3

I am using C to parse a large flat file and output relevant lines into an output file. The output file should be around 70,000 lines.

If I open the file in gedit, it displays exactly as expected, with the correct number of lines and line lengths.

However, running wc -l <file> returns 13,156. So does grep -c "" <file>.

tail <file> returns the last 10 lines that I see in gedit. head <file> returns the first 10 lines. But tail -n +8000 | head -n 1, which should return the 8,000th line, returns the text that I see on line 34,804 in gedit.

I'd expect these results if I was missing newline characters in the file. But gedit doesn't seem to have a problem with it. Additionally, wc -L <file>, which displays the maximum line length, returns 142 bytes, as expected.
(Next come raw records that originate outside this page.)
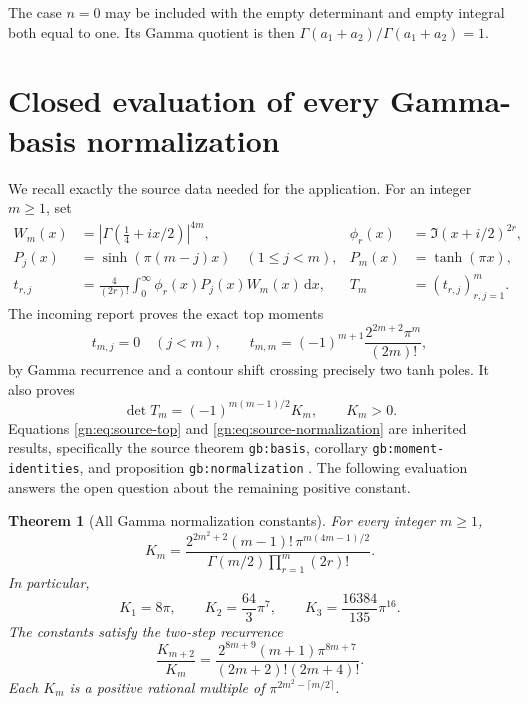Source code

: \documentclass[11pt,a4paper]{article}
\numberwithin{equation}{section}
\newtheorem{theorem}{Theorem}[section]
\theoremstyle{definition}
\theoremstyle{remark}
\newcommand{\dd}{\,\mathrm d}
\begin{document}
The case $n=0$ may be included with the empty determinant and empty
integral both equal to one.  Its Gamma quotient is then
$\Gamma(a_1+a_2)/\Gamma(a_1+a_2)=1$.

\section{Closed evaluation of every Gamma-basis normalization}
\label{gn:sec:normalization}

We recall exactly the source data needed for the application.  For an
integer $m\ge1$, set
\begin{align}
 W_m(x)&=|\Gamma(\tfrac14+ix/2)|^{4m},
       &\phi_r(x)&=\Im(x+i/2)^{2r},\label{gn:eq:source-weight}\\
 P_j(x)&=\sinh(\pi(m-j)x)\quad(1\le j<m),
       &P_m(x)&=\tanh(\pi x),\label{gn:eq:source-multipliers}\\
 t_{r,j}&=\frac4{(2r)!}\int_0^\infty
                 \phi_r(x)P_j(x)W_m(x)\dd x,
       &T_m&=(t_{r,j})_{r,j=1}^m.\label{gn:eq:source-matrix}
\end{align}
The incoming report proves the exact top moments
\begin{equation}\label{gn:eq:source-top}
 t_{m,j}=0\quad(j<m),\qquad
 t_{m,m}=(-1)^{m+1}\frac{2^{2m+2}\pi^m}{(2m)!},
\end{equation}
by Gamma recurrence and a contour shift crossing precisely two tanh
poles.  It also proves
\begin{equation}\label{gn:eq:source-normalization}
 \det T_m=(-1)^{m(m-1)/2}K_m,\qquad K_m>0.
\end{equation}
Equations \eqref{gn:eq:source-top} and
\eqref{gn:eq:source-normalization} are inherited results, specifically
the source theorem \texttt{gb:basis}, corollary
\texttt{gb:moment-identities}, and proposition
\texttt{gb:normalization} \cite{repoordered}.  The following evaluation
answers the open question about the remaining positive constant.

\begin{theorem}[All Gamma normalization constants]
\label{gn:thm:K}
For every integer $m\ge1$,
\begin{equation}\label{gn:eq:K}
 \boxed{\displaystyle
 K_m=\frac{2^{2m^2+2}(m-1)!\,\pi^{m(4m-1)/2}}
              {\Gamma(m/2)\prod_{r=1}^m(2r)!}.}
\end{equation}
In particular,
\begin{equation}\label{gn:eq:K-values}
 K_1=8\pi,\qquad
 K_2=\frac{64}{3}\pi^7,\qquad
 K_3=\frac{16384}{135}\pi^{16}.
\end{equation}
The constants satisfy the two-step recurrence
\begin{equation}\label{gn:eq:K-recurrence}
 \boxed{\displaystyle
 \frac{K_{m+2}}{K_m}
   =\frac{2^{8m+9}(m+1)\pi^{8m+7}}
              {(2m+2)!(2m+4)!}.}
\end{equation}
Each $K_m$ is a positive rational multiple of
$\pi^{2m^2-\lceil m/2\rceil}$.
\end{theorem}
\end{document}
The size of the file is a little over 9,000,000 bytes, as also expected.

If wc -L <file> = 142, and wc -c <file> = 9046609, then how can can wc -l <file> = 13156?

Does anyone know what I did wrong when writing to this file?

Fred Olsen
  • 33
  • 2

1 Answers1

3

It's probably some odd combination of return ('\r') and linefeed ('\n') characters.

Assuming you have the GNU Coreutils version of "tr", you can use these commands to count the number of each character in the file:

tr -d -c '\n' FILE | wc -c

tr -d -c '\r' FILE | wc -c

For a normal Unix-style text file, the second command should print 0. For a Windows-style text file, both should print the same number.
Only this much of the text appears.